Nano-bio-chip detects heart attacks

HOUSTON Walter Johnson had a heart attack, and a saliva test confirmed it.

"Doing it with a swab, just getting a little saliva, I think is a great thing," Johnson said.

So does his doctor.

"If we were to be able to administer the saliva test early on at home or in the ambulance -- before the patient set foot in the hospital -- it probably would save more lives," Baylor College of Medicine Cardiologist Dr. Biykem Bozhurt said.

The nano-bio-chip test is not a DNA test. It looks for molecules that show disease, called biomarkers. And it can find them in 15 minutes.

That means patients like Johnson could receive faster treatment.

"This is the nano-bio-chip. It's basically the brain of this particular task," Rice Professor John McDevitt said.

McDevitt invented a portable analyzer that moves the saliva to the round microchip. Then he says a souped-up camera looks for disease.

Progress on the nano-bio-chip is moving quickly now. Besides heart attack, it's already effectively being used for HIV, and they're doing studies on diabetes, trauma and three types of cancer.

McDevitt says the chip can be trained to look for 37 different diseases by using saliva, urine or blood.

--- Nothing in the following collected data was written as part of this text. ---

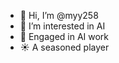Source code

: - 👋 Hi, I’m @myy258
- 👀 I’m interested in AI
- 🌱 Engaged in AI work
- ☀️ A seasoned player

<!---
myy258/myy258 is a ✨ special ✨ repository because its `README.md` (this file) appears on your GitHub profile.
You can click the Preview link to take a look at your changes.
--->
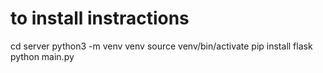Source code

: # to install instractions
cd server
python3 -m venv venv
source venv/bin/activate
pip install flask
python main.py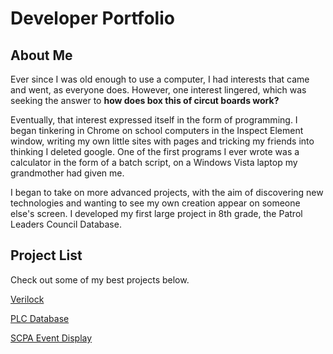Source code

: # Developer Portfolio
## About Me
Ever since I was old enough to use a computer, I had interests that came and went, as everyone does. However, one interest lingered, which was seeking the answer to **how does box this of circut boards work?**

Eventually, that interest expressed itself in the form of programming. I began tinkering in Chrome on school computers in the Inspect Element window, writing my own little sites with pages and tricking my friends into thinking I deleted google.
One of the first programs I ever wrote was a calculator in the form of a batch script, on a Windows Vista laptop my grandmother had given me.

I began to take on more advanced projects, with the aim of discovering new technologies and wanting to see my own creation appear on someone else's screen. I developed my first large project in 8th grade, the Patrol Leaders Council Database.

## Project List
Check out some of my best projects below.

[Verilock](/projects/verilock/)

[PLC Database](/projects/plc-database)

[SCPA Event Display](/projects/scpa-event)
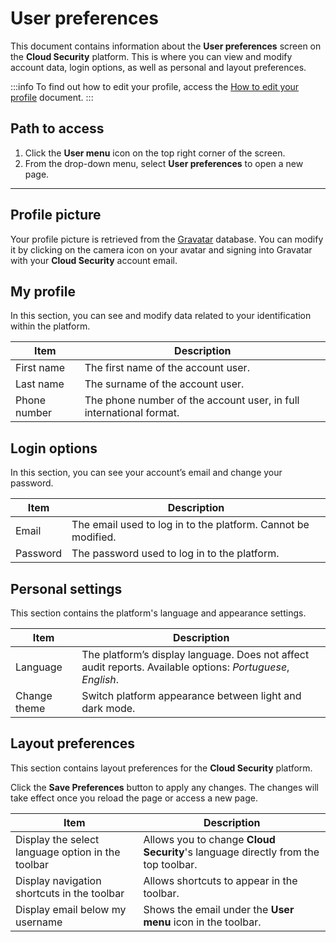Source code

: # User preferences

This document contains information about the **User preferences** screen on the **Cloud Security** platform. This is where you can view and modify account data, login options, as well as personal and layout preferences.

:::info
To find out how to edit your profile, access the [How to edit your profile](/v3-32/docs/cloud-security-how-to-edit-your-profile) document.
:::

## Path to access

1. Click the **User menu** icon on the top right corner of the screen.
2. From the drop-down menu, select **User preferences** to open a new page.

---

## Profile picture

Your profile picture is retrieved from the [Gravatar](https://gravatar.com/) database. You can modify it by clicking on the camera icon on your avatar and signing into Gravatar with your **Cloud Security** account email.

## My profile

In this section, you can see and modify data related to your identification within the platform.

| Item | Description |
| --- | --- |
| First name | The first name of the account user. |
| Last name | The surname of the account user. |
| Phone number | The phone number of the account user, in full international format. |

## Login options

In this section, you can see your account’s email and change your password.

| Item | Description |
| --- | --- |
| Email | The email used to log in to the platform. Cannot be modified. |
| Password | The password used to log in to the platform. |

## Personal settings

This section contains the platform's language and appearance settings.

| Item | Description |
| --- | --- |
| Language | The platform’s display language. Does not affect audit reports. Available options: *Portuguese*, *English*. |
| Change theme | Switch platform appearance between light and dark mode. |

## Layout preferences

This section contains layout preferences for the **Cloud Security** platform.

Click the **Save Preferences** button to apply any changes. The changes will take effect once you reload the page or access a new page.

| Item | Description |
| --- | --- |
| Display the select language option in the toolbar | Allows you to change **Cloud Security**'s language directly from the top toolbar. |
| Display navigation shortcuts in the toolbar | Allows shortcuts to appear in the toolbar. |
| Display email below my username | Shows the email under the **User menu** icon in the toolbar. |
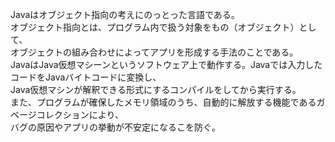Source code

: Javaはオブジェクト指向の考えにのっとった言語である。  
オブジェクト指向とは、プログラム内で扱う対象をもの（オブジェクト）として、  
オブジェクトの組み合わせによってアプリを形成する手法のことである。  
JavaはJava仮想マシーンというソフトウェア上で動作する。Javaでは入力したコードをJavaバイトコードに変換し、  
Java仮想マシンが解釈できる形式にするコンパイルをしてから実行する。  
また、プログラムが確保したメモリ領域のうち、自動的に解放する機能であるガベージコレクションにより、  
バグの原因やアプリの挙動が不安定になるこを防ぐ。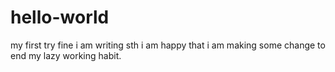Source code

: # hello-world
my first try
fine i am writing sth
i am happy that i am making some change to end my lazy working habit.

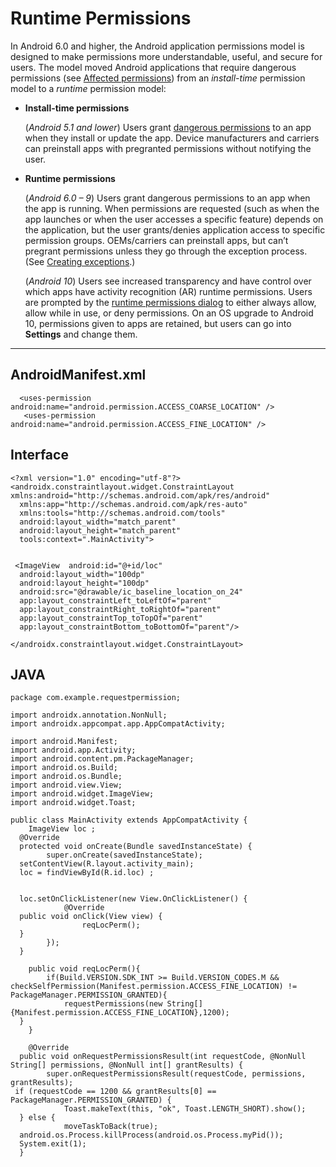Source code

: # Runtime Permissions

In Android 6.0 and higher, the Android application permissions model is designed to make permissions more understandable, useful, and secure for users. The model moved Android applications that require dangerous permissions (see [Affected permissions](https://source.android.com/devices/tech/config/runtime_perms#affected-permissions)) from an _install-time_ permission model to a _runtime_ permission model:

-   **Install-time permissions**
    
    (_Android 5.1 and lower_) Users grant [dangerous permissions](https://developer.android.com/guide/topics/permissions/overview#dangerous_permissions) to an app when they install or update the app. Device manufacturers and carriers can preinstall apps with pregranted permissions without notifying the user.
    
-   **Runtime permissions**
    
    (_Android 6.0 – 9_) Users grant dangerous permissions to an app when the app is running. When permissions are requested (such as when the app launches or when the user accesses a specific feature) depends on the application, but the user grants/denies application access to specific permission groups. OEMs/carriers can preinstall apps, but can’t pregrant permissions unless they go through the exception process. (See [Creating exceptions](https://source.android.com/devices/tech/config/runtime_perms#creating-exceptions).)
    
    (_Android 10_) Users see increased transparency and have control over which apps have activity recognition (AR) runtime permissions. Users are prompted by the [runtime permissions dialog](https://source.android.com/devices/tech/config/tristate-perms#tristate-screen) to either always allow, allow while in use, or deny permissions. On an OS upgrade to Android 10, permissions given to apps are retained, but users can go into **Settings** and change them.

---------------------

## AndroidManifest.xml

      <uses-permission android:name="android.permission.ACCESS_COARSE_LOCATION" />  
       <uses-permission android:name="android.permission.ACCESS_FINE_LOCATION" />



## Interface

    <?xml version="1.0" encoding="utf-8"?>  
    <androidx.constraintlayout.widget.ConstraintLayout xmlns:android="http://schemas.android.com/apk/res/android"  
      xmlns:app="http://schemas.android.com/apk/res-auto"  
      xmlns:tools="http://schemas.android.com/tools"  
      android:layout_width="match_parent"  
      android:layout_height="match_parent"  
      tools:context=".MainActivity">  
      
      
     <ImageView  android:id="@+id/loc"  
      android:layout_width="100dp"  
      android:layout_height="100dp"  
      android:src="@drawable/ic_baseline_location_on_24"  
      app:layout_constraintLeft_toLeftOf="parent"  
      app:layout_constraintRight_toRightOf="parent"  
      app:layout_constraintTop_toTopOf="parent"  
      app:layout_constraintBottom_toBottomOf="parent"/>  
      
    </androidx.constraintlayout.widget.ConstraintLayout>

## JAVA

    package com.example.requestpermission;  
      
    import androidx.annotation.NonNull;  
    import androidx.appcompat.app.AppCompatActivity;  
      
    import android.Manifest;  
    import android.app.Activity;  
    import android.content.pm.PackageManager;  
    import android.os.Build;  
    import android.os.Bundle;  
    import android.view.View;  
    import android.widget.ImageView;  
    import android.widget.Toast;  
      
    public class MainActivity extends AppCompatActivity {  
        ImageView loc ;  
      @Override  
      protected void onCreate(Bundle savedInstanceState) {  
            super.onCreate(savedInstanceState);  
      setContentView(R.layout.activity_main);  
      loc = findViewById(R.id.loc) ;  
      
      
      loc.setOnClickListener(new View.OnClickListener() {  
                @Override  
      public void onClick(View view) {  
                    reqLocPerm();  
      }  
            });  
      }  
      
        public void reqLocPerm(){  
            if(Build.VERSION.SDK_INT >= Build.VERSION_CODES.M && checkSelfPermission(Manifest.permission.ACCESS_FINE_LOCATION) != PackageManager.PERMISSION_GRANTED){  
                requestPermissions(new String[] {Manifest.permission.ACCESS_FINE_LOCATION},1200);  
      }  
        }  
      
        @Override  
      public void onRequestPermissionsResult(int requestCode, @NonNull String[] permissions, @NonNull int[] grantResults) {  
            super.onRequestPermissionsResult(requestCode, permissions, grantResults);  
     if (requestCode == 1200 && grantResults[0] == PackageManager.PERMISSION_GRANTED) {  
                Toast.makeText(this, "ok", Toast.LENGTH_SHORT).show();  
      } else {  
                moveTaskToBack(true);  
      android.os.Process.killProcess(android.os.Process.myPid());  
      System.exit(1);  
      }

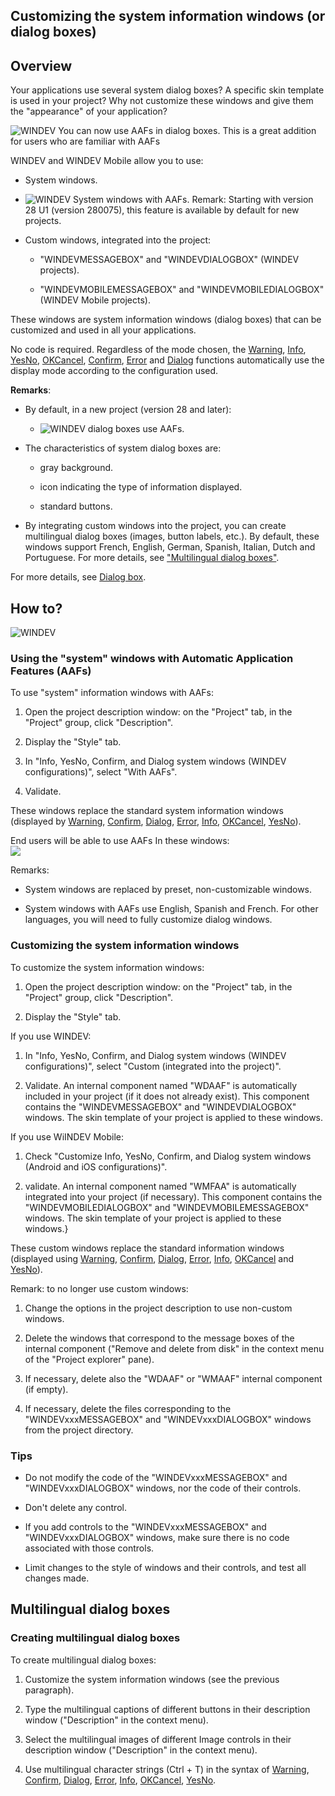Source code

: 


## Customizing the system information windows (or dialog boxes)
			



<a name="NOTE1"></a>
<a name="NOTE1_1"></a>


## Overview
<a name="overview_ELTTEXTE000390"></a>
Your applications use several system dialog boxes? A specific skin template is used in your project? Why not customize these windows and give them the "appearance" of your application?

![WINDEV](https://doc.pcsoft.fr/ext/images/us/WD.png) You can now use AAFs in dialog boxes. This is a great addition for users who are familiar with AAFs 

WINDEV and WINDEV Mobile allow you to use:

- System windows. 

- ![WINDEV](https://doc.pcsoft.fr/ext/images/us/WD.png) System windows with AAFs. 
	Remark: Starting with version 28 U1 (version 280075), this feature is available by default for new projects.

- Custom windows, integrated into the project: 

	- "WINDEVMESSAGEBOX" and "WINDEVDIALOGBOX" (WINDEV projects). 

	- "WINDEVMOBILEMESSAGEBOX" and "WINDEVMOBILEDIALOGBOX" (WINDEV Mobile projects). 


 These windows are system information windows (dialog boxes) that can be customized and used in all your applications.




No code is required. Regardless of the mode chosen, the [Warning](../WDLang1/3021009.md), [Info](../WDLang1/3021011.md), [YesNo](../WDLang1/3021005.md), [OKCancel](../WDLang1/3021004.md), [Confirm](../WDLang1/3021007.md), [Error](../WDLang1/3021013.md) and [Dialog](../WDLang1/3021015.md) functions automatically use the display mode according to the configuration used.

**Remarks**: 

- By default, in a new project (version 28 and later): 

	- ![WINDEV](https://doc.pcsoft.fr/ext/images/us/WD.png) dialog boxes use AAFs.




- The characteristics of system dialog boxes are: 

	- gray background.

	- icon indicating the type of information displayed.

	- standard buttons.




- By integrating custom windows into the project, you can create multilingual dialog boxes (images, button labels, etc.). By default, these windows support French, English, German, Spanish, Italian, Dutch and Portuguese. For more details, see ["Multilingual dialog boxes"](#NOTE3_1).




For more details, see [Dialog box](../WDLang1/3021012.md).

<a name="NOTE2"></a>
<a name="NOTE2_1"></a>


## How to?
<a name="how_ELTTEXTE000414"></a>
![WINDEV](https://doc.pcsoft.fr/ext/images/us/WD.png) 

### Using the "system" windows with Automatic Application Features (AAFs)
<a name="using_the_system_windows_with_automatic_application_features_aafs_ELTPARAGRAPHE000099"></a>

To use "system" information windows with AAFs:

1. Open the project description window: on the "Project" tab, in the "Project" group, click "Description".

2. Display the "Style" tab. 

3. In "Info, YesNo, Confirm, and Dialog system windows (WINDEV configurations)", select "With AAFs". 

4. Validate. 




These windows replace the standard system information windows (displayed by [Warning](../WDLang1/3021009.md), [Confirm](../WDLang1/3021007.md), [Dialog](../WDLang1/3021015.md), [Error](../WDLang1/3021013.md), [Info](../WDLang1/3021011.md), [OKCancel](../WDLang1/3021004.md), [YesNo](../WDLang1/3021005.md)).

End users will be able to use AAFs In these windows: <br>![](https://doc.pcsoft.fr/en-US/images/image.awp?langid=3&name=fonctions_dialogue%20-%20HC%20N%B0010.gif)


Remarks: 

- System windows are replaced by preset, non-customizable windows. 

- System windows with AAFs use English, Spanish and French. For other languages, you will need to fully customize dialog windows. 







### Customizing the system information windows
<a name="customizing_the_system_information_windows_ELTPARAGRAPHE000161"></a>

To customize the system information windows:

1. Open the project description window: on the "Project" tab, in the "Project" group, click "Description".

2. Display the "Style" tab.




If you use WINDEV:  

1. In "Info, YesNo, Confirm, and Dialog system windows (WINDEV configurations)", select "Custom (integrated into the project)". 

2. Validate. An internal component named "WDAAF" is automatically included in your project (if it does not already exist). This component contains the "WINDEVMESSAGEBOX" and "WINDEVDIALOGBOX" windows. The skin template of your project is applied to these windows.




If you use WiINDEV Mobile:  

1. Check "Customize Info, YesNo, Confirm, and Dialog system windows (Android and iOS configurations)". 

2. validate. An internal component named "WMFAA" is automatically integrated into your project (if necessary). This component contains the "WINDEVMOBILEDIALOGBOX" and "WINDEVMOBILEMESSAGEBOX" windows. The skin template of your project is applied to these windows.}




These custom windows replace the standard information windows (displayed using [Warning](../WDLang1/3021009.md), [Confirm](../WDLang1/3021007.md), [Dialog](../WDLang1/3021015.md), [Error](../WDLang1/3021013.md), [Info](../WDLang1/3021011.md), [OKCancel](../WDLang1/3021004.md) and [YesNo](../WDLang1/3021005.md)).

Remark: to no longer use custom windows: 

1. Change the options in the project description to use non-custom windows. 

2. Delete the windows that correspond to the message boxes of the internal component ("Remove and delete from disk" in the context menu of the "Project explorer" pane). 

3. If necessary, delete also the "WDAAF" or "WMAAF" internal component (if empty). 

4. If necessary, delete the files corresponding to the "WINDEVxxxMESSAGEBOX" and "WINDEVxxxDIALOGBOX" windows from the project directory.



<a name="NOTE2_3"></a>


### Tips
<a name="tips_ELTPARAGRAPHE000303"></a>

- Do not modify the code of the "WINDEVxxxMESSAGEBOX" and "WINDEVxxxDIALOGBOX" windows, nor the code of their controls.

- Don't delete any control.

- If you add controls to the "WINDEVxxxMESSAGEBOX" and "WINDEVxxxDIALOGBOX" windows, make sure there is no code associated with those controls.

- Limit changes to the style of windows and their controls, and test all changes made.




<a name="NOTE3"></a>
<a name="NOTE3_1"></a>


## Multilingual dialog boxes
<a name="multilingual_dialog_boxes_ELTTEXTE000450"></a>


### Creating multilingual dialog boxes
<a name="creating_multilingual_dialog_boxes_ELTPARAGRAPHE000315"></a>

To create multilingual dialog boxes:

1. Customize the system information windows (see the previous paragraph).

2. Type the multilingual captions of different buttons in their description window ("Description" in the context menu).

3. Select the multilingual images of different Image controls in their description window ("Description" in the context menu).

4. Use multilingual character strings (Ctrl + T) in the syntax of [Warning](../WDLang1/3021009.md), [Confirm](../WDLang1/3021007.md), [Dialog](../WDLang1/3021015.md), [Error](../WDLang1/3021013.md), [Info](../WDLang1/3021011.md), [OKCancel](../WDLang1/3021004.md), [YesNo](../WDLang1/3021005.md).





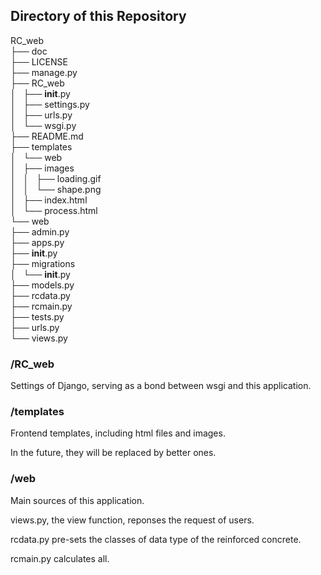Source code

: ## Directory of this Repository  

RC_web  
├── doc  
├── LICENSE  
├── manage.py  
├── RC_web  
│   ├── __init__.py  
│   ├── settings.py  
│   ├── urls.py  
│   └── wsgi.py  
├── README.md  
├── templates  
│   └── web  
│       ├── images  
│       │   ├── loading.gif  
│       │   └── shape.png  
│       ├── index.html  
│       └── process.html  
└── web  
    ├── admin.py  
    ├── apps.py  
    ├── __init__.py  
    ├── migrations  
    │   └── __init__.py  
    ├── models.py  
    ├── rcdata.py  
    ├── rcmain.py  
    ├── tests.py  
    ├── urls.py  
    └── views.py  

### /RC_web  

Settings of Django, serving as a bond between wsgi and this application.

### /templates  

Frontend templates, including html files and images.  

In the future, they will be replaced by better ones.

### /web  

Main sources of this application.  

views.py, the view function, reponses the request of users.  

rcdata.py pre-sets the classes of data type of the reinforced concrete.  

rcmain.py calculates all.  

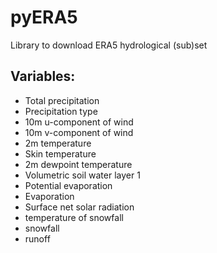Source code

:# pyERA5
Library to download ERA5 hydrological (sub)set 

## Variables:
  
  * Total precipitation
  * Precipitation type
  * 10m u-component of wind
  * 10m v-component of wind
  * 2m temperature
  * Skin temperature
  * 2m dewpoint temperature
  * Volumetric soil water layer 1
  * Potential evaporation
  * Evaporation
  * Surface net solar radiation
  * temperature of snowfall
  * snowfall
  * runoff
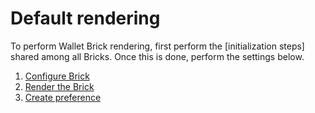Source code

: # Default rendering

To perform Wallet Brick rendering, first perform the [initialization steps] shared among all Bricks. Once this is done, perform the settings below.

1. [Configure Brick](/developers/en/docs/checkout-bricks/wallet-brick/default-rendering/configure-the-brick)
2. [Render the Brick](/developers/en/docs/checkout-bricks/wallet-brick/default-rendering/render-the-brick)
3. [Create preference](/developers/en/docs/checkout-bricks/wallet-brick/default-rendering/create-preference)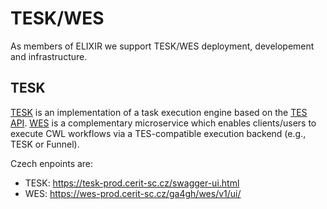 # TESK/WES
As members of ELIXIR we support TESK/WES deployment, developement and infrastructure. 

## TESK
[TESK](https://github.com/EMBL-EBI-TSI/TESK) is an implementation of a task execution engine based on the [TES API](https://github.com/ga4gh/task-execution-schemas). [WES](https://github.com/elixir-cloud-aai/cwl-WES) is a complementary microservice which enables clients/users to execute CWL workflows via a TES-compatible execution backend (e.g., TESK or Funnel). 

Czech enpoints are:
- TESK: https://tesk-prod.cerit-sc.cz/swagger-ui.html
- WES: https://wes-prod.cerit-sc.cz/ga4gh/wes/v1/ui/
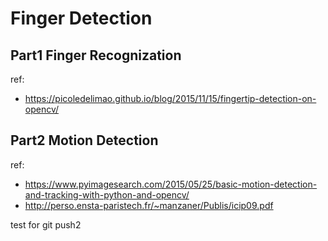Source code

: # Finger Detection

## Part1 Finger Recognization

ref:

- https://picoledelimao.github.io/blog/2015/11/15/fingertip-detection-on-opencv/

## Part2 Motion Detection

ref:

- https://www.pyimagesearch.com/2015/05/25/basic-motion-detection-and-tracking-with-python-and-opencv/
- http://perso.ensta-paristech.fr/~manzaner/Publis/icip09.pdf

test for git push2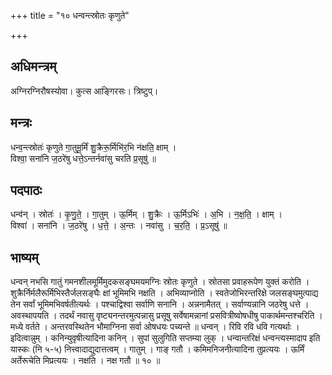 +++
title = "१० धन्वन्त्स्रोतः कृणुते"

+++
## अधिमन्त्रम्
अग्निरग्निरौषस्योवा। कुत्स आङ्गिरसः। त्रिष्टुप्।

## मन्त्रः
धन्व॒न्त्स्रोतः॑ कृणुते गा॒तुमू॒र्मिं शु॒क्रैरू॒र्मिभि॑र॒भि न॑क्षति॒ क्षाम् ।  
विश्वा॒ सना॑नि ज॒ठरे॑षु धत्ते॒ऽन्तर्नवा॑सु चरति प्र॒सूषु॑ ॥

## पदपाठः
धन्व॑न् । स्रोतः॑ । कृ॒णु॒ते॒ । गा॒तुम् । ऊ॒र्मिम् । शु॒क्रैः । ऊ॒र्मिऽभिः॑ । अ॒भि । न॒क्ष॒ति॒ । क्षाम् ।  
विश्वा॑ । सना॑नि । ज॒ठरे॑षु । ध॒त्ते॒ । अ॒न्तः । नवा॑सु । च॒र॒ति॒ । प्र॒ऽसूषु॑ ॥

## भाष्यम्
धन्वन् नभसि गातुं गमनशीलमूर्मिमुदकसङ्घमयमग्निः स्रोतः कृणुते । स्रोतसा प्रवाहरूपेण युक्तं करोति । शुक्रैर्निर्मलैरूर्मिभिस्तैर्जलसङ्घैः क्षां भूमिमभि नक्षति । अभिव्याप्नोति । स्वतेजोभिरन्तरिक्षे जलसङ्घमुत्पाद्य तेन सर्वां भूमिमभिवर्षतीत्यर्थः । पश्चाद्विश्वा सर्वाणि सनानि । अन्ननामैतत् । सर्वाण्यन्नानि जठरेषु धत्ते । अवस्थापयति । तदर्थं नवासु वृष्ट्यनन्तरमुत्पन्नासु प्रसूषु सर्वेषामन्नानां प्रसवित्रीष्वोषधीषु पाकार्थमन्तश्चरिति । मध्ये वर्तते । अन्तरवस्थितेन भौमाग्निना सर्वा ओषधयः पच्यन्ते ॥ धन्वन् । रिवि रवि धवि गत्यर्थाः । इदित्वान्नुम् । कनिन्युवृषीत्यादिना कनिन् । सुपां सुलुगिति सप्तम्या लुक् । धन्वान्तरिक्षं धन्वन्त्यस्मादाप इति यास्कः (नि ५-५) नित्त्वादाद्युदात्तत्वम् । गातुम् । गाङ् गतौ । कमिमनिजनीत्यादिना तुप्रत्ययः । ऊर्मिं अर्तेरूचेति मिप्रत्ययः । नक्षति । नक्ष गतौ ॥ १० ॥
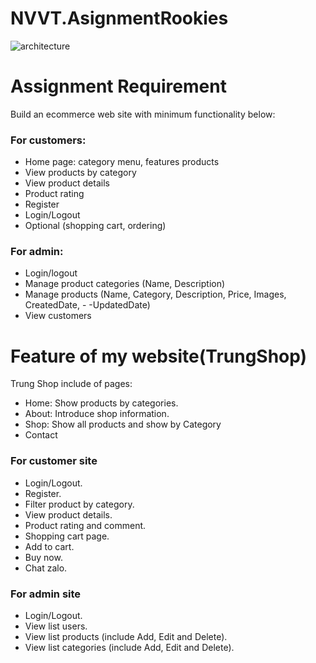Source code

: # NVVT.AsignmentRookies

![architecture](https://user-images.githubusercontent.com/58099804/113654712-9b676b00-96c2-11eb-9133-a2c2f2df7bed.png)

# Assignment Requirement

Build an ecommerce web site with minimum functionality below:

### [](https://github.com/#for-customers)For customers:

-   Home page: category menu, features products
-   View products by category
-   View product details
-   Product rating
-   Register
-   Login/Logout
-   Optional (shopping cart, ordering)

### [](https://github.com/#for-admin)For admin:

-   Login/logout
-   Manage product categories (Name, Description)
-   Manage products (Name, Category, Description, Price, Images, CreatedDate, - -UpdatedDate)
-   View customers

# [](https://github.com/)Feature of my website(TrungShop)

Trung Shop include of pages:

-   Home: Show products by categories.
-   About: Introduce shop information.
-   Shop: Show all products and show by Category
- Contact 

### [](https://github.com/)For customer site

-   Login/Logout.
-   Register.
-   Filter product by category.
-   View product details.
-   Product rating and comment.
-   Shopping cart page.
-   Add to cart.
-   Buy now.
-   Chat zalo.

### [](https://github.com/)For admin site

-   Login/Logout.
-   View list users.
-   View list products (include Add, Edit and Delete).
-   View list categories (include Add, Edit and Delete).
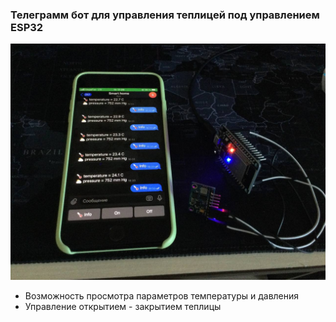 ### Телеграмм бот для управления теплицей под управлением ESP32

![alt text](https://github.com/rax5555555/Telegram_bot/blob/main/src/main/resources/photo/photo1.jpg)

* Возможность просмотра параметров температуры и давления
* Управление открытием - закрытием теплицы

"We take the chip and we begin to reprogram it for the different biomarkers," he said.

McDevitt was recruited by Rice last year from Austin, but he says it was the Texas Medical Center that drew him here. He is now conducting four simultaneous studies with three different hospitals and more to come.

"Houston can be the Silicon Valley for the next generation of medical tests," McDevitt said.

He says as the computer chips get cheaper every year, so will his medical tests.

McDevitt traveled to Washington DC, where the government is asking how quickly he can expand his research to more diseases. The government hopes the test will be so fast and easy it will allow patients to avoid more costly tests.